Stored dataset items ▸
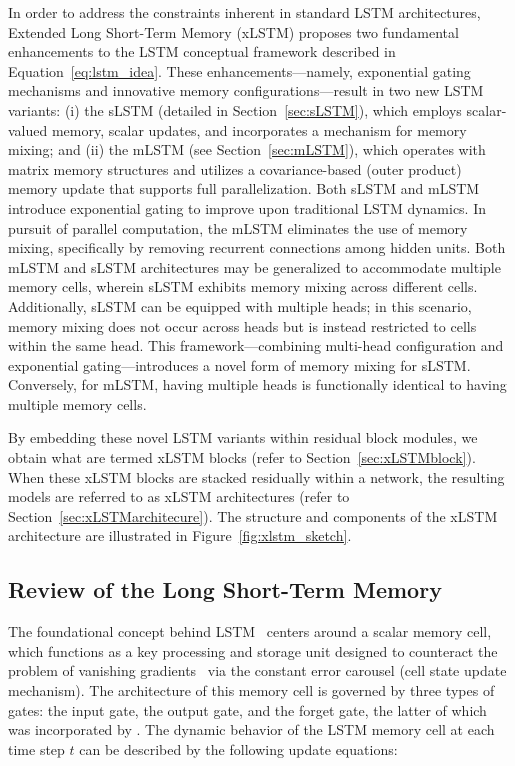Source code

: In order to address the constraints inherent in standard LSTM architectures, Extended Long Short-Term Memory (xLSTM) proposes two fundamental enhancements to the LSTM conceptual framework described in Equation~\eqref{eq:lstm_idea}. These enhancements—namely, exponential gating mechanisms and innovative memory configurations—result in two new LSTM variants: (i) the sLSTM (detailed in Section~\ref{sec:sLSTM}), which employs scalar-valued memory, scalar updates, and incorporates a mechanism for memory mixing; and (ii) the mLSTM (see Section~\ref{sec:mLSTM}), which operates with matrix memory structures and utilizes a covariance-based (outer product) memory update that supports full parallelization. Both sLSTM and mLSTM introduce exponential gating to improve upon traditional LSTM dynamics. In pursuit of parallel computation, the mLSTM eliminates the use of memory mixing, specifically by removing recurrent connections among hidden units. Both mLSTM and sLSTM architectures may be generalized to accommodate multiple memory cells, wherein sLSTM exhibits memory mixing across different cells. Additionally, sLSTM can be equipped with multiple heads; in this scenario, memory mixing does not occur across heads but is instead restricted to cells within the same head. This framework—combining multi-head configuration and exponential gating—introduces a novel form of memory mixing for sLSTM. Conversely, for mLSTM, having multiple heads is functionally identical to having multiple memory cells.

By embedding these novel LSTM variants within residual block modules, we obtain what are termed xLSTM blocks (refer to Section~\ref{sec:xLSTMblock}). When these xLSTM blocks are stacked residually within a network, the resulting models are referred to as xLSTM architectures (refer to Section~\ref{sec:xLSTMarchitecure}). The structure and components of the xLSTM architecture are illustrated in Figure~\ref{fig:xlstm_sketch}.

\subsection{Review of the Long Short-Term Memory}
\label{sec:orgLSTM}

The foundational concept behind LSTM~\citep{Hochreiter:91,Hochreiter:97nips,Hochreiter:97} centers around a scalar memory cell, which functions as a key processing and storage unit designed to counteract the problem of vanishing gradients~\citep{Hochreiter:91,Hochreiter:00book} via the constant error carousel (cell state update mechanism). The architecture of this memory cell is governed by three types of gates: the input gate, the output gate, and the forget gate, the latter of which was incorporated by \citet{Gers:00}. The dynamic behavior of the LSTM memory cell at each time step $t$ can be described by the following update equations:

EXERCISE BRIEF ▸ The lines to return run from the one containing "By embedding these" through the last line of the records above. Give them exactly and include nothing more.

REPLY ▸
By embedding these novel LSTM variants within residual block modules, we obtain what are termed xLSTM blocks (refer to Section~\ref{sec:xLSTMblock}). When these xLSTM blocks are stacked residually within a network, the resulting models are referred to as xLSTM architectures (refer to Section~\ref{sec:xLSTMarchitecure}). The structure and components of the xLSTM architecture are illustrated in Figure~\ref{fig:xlstm_sketch}.

\subsection{Review of the Long Short-Term Memory}
\label{sec:orgLSTM}

The foundational concept behind LSTM~\citep{Hochreiter:91,Hochreiter:97nips,Hochreiter:97} centers around a scalar memory cell, which functions as a key processing and storage unit designed to counteract the problem of vanishing gradients~\citep{Hochreiter:91,Hochreiter:00book} via the constant error carousel (cell state update mechanism). The architecture of this memory cell is governed by three types of gates: the input gate, the output gate, and the forget gate, the latter of which was incorporated by \citet{Gers:00}. The dynamic behavior of the LSTM memory cell at each time step $t$ can be described by the following update equations:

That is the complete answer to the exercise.